Mathematical Foundations of AI & ML
Unit 9: Representation Learning
Prof. Dr. Philipp Pelz
FAU Erlangen-Nürnberg
Title + Unit 9 positioning
- Unit 8 introduced probabilistic foundations. Unit 9 asks: what should the model actually see?
- The quality of the input representation determines the ceiling for any learning algorithm.
- Representation learning: letting the model discover useful features from raw data.
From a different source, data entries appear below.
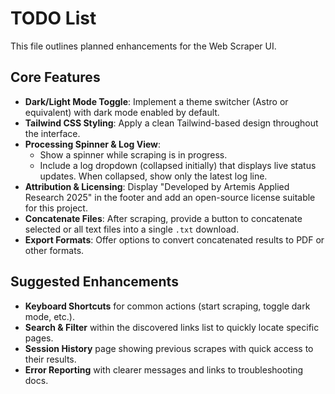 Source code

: # TODO List

This file outlines planned enhancements for the Web Scraper UI.

## Core Features

- **Dark/Light Mode Toggle**: Implement a theme switcher (Astro or equivalent) with dark mode enabled by default.
- **Tailwind CSS Styling**: Apply a clean Tailwind-based design throughout the interface.
- **Processing Spinner & Log View**:
  - Show a spinner while scraping is in progress.
  - Include a log dropdown (collapsed initially) that displays live status updates. When collapsed, show only the latest log line.
- **Attribution & Licensing**: Display "Developed by Artemis Applied Research 2025" in the footer and add an open-source license suitable for this project.
- **Concatenate Files**: After scraping, provide a button to concatenate selected or all text files into a single `.txt` download.
- **Export Formats**: Offer options to convert concatenated results to PDF or other formats.

## Suggested Enhancements

- **Keyboard Shortcuts** for common actions (start scraping, toggle dark mode, etc.).
- **Search & Filter** within the discovered links list to quickly locate specific pages.
- **Session History** page showing previous scrapes with quick access to their results.
- **Error Reporting** with clearer messages and links to troubleshooting docs.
Learning outcomes for Unit 9
By the end of this lecture, students can:
- explain the manifold hypothesis and why high-dimensional data admits low-dimensional representations,
- contrast handcrafted features with learned representations,
- derive the autoencoder objective and relate it to PCA,
- apply autoencoders to compression, anomaly detection, and feature extraction.
Why features matter more than algorithms
- A good representation makes a simple model effective; a bad one makes even complex models fail.
- Traditional ML pipeline: raw data \(\to\) feature engineering \(\to\) model \(\to\) prediction.
- Deep learning promise: raw data \(\to\) learned representation \(\to\) prediction — end-to-end.
The curse of dimensionality
- In high-dimensional spaces, data points become equidistant — distances lose meaning.
- To cover a \(d\)-dimensional space uniformly, sample size must grow exponentially with \(d\).
- Practical consequence: models need far more data in high dimensions, or we must reduce dimensionality.
The manifold hypothesis
- Key idea: real-world data does not fill the full ambient space \(\mathbb{R}^d\).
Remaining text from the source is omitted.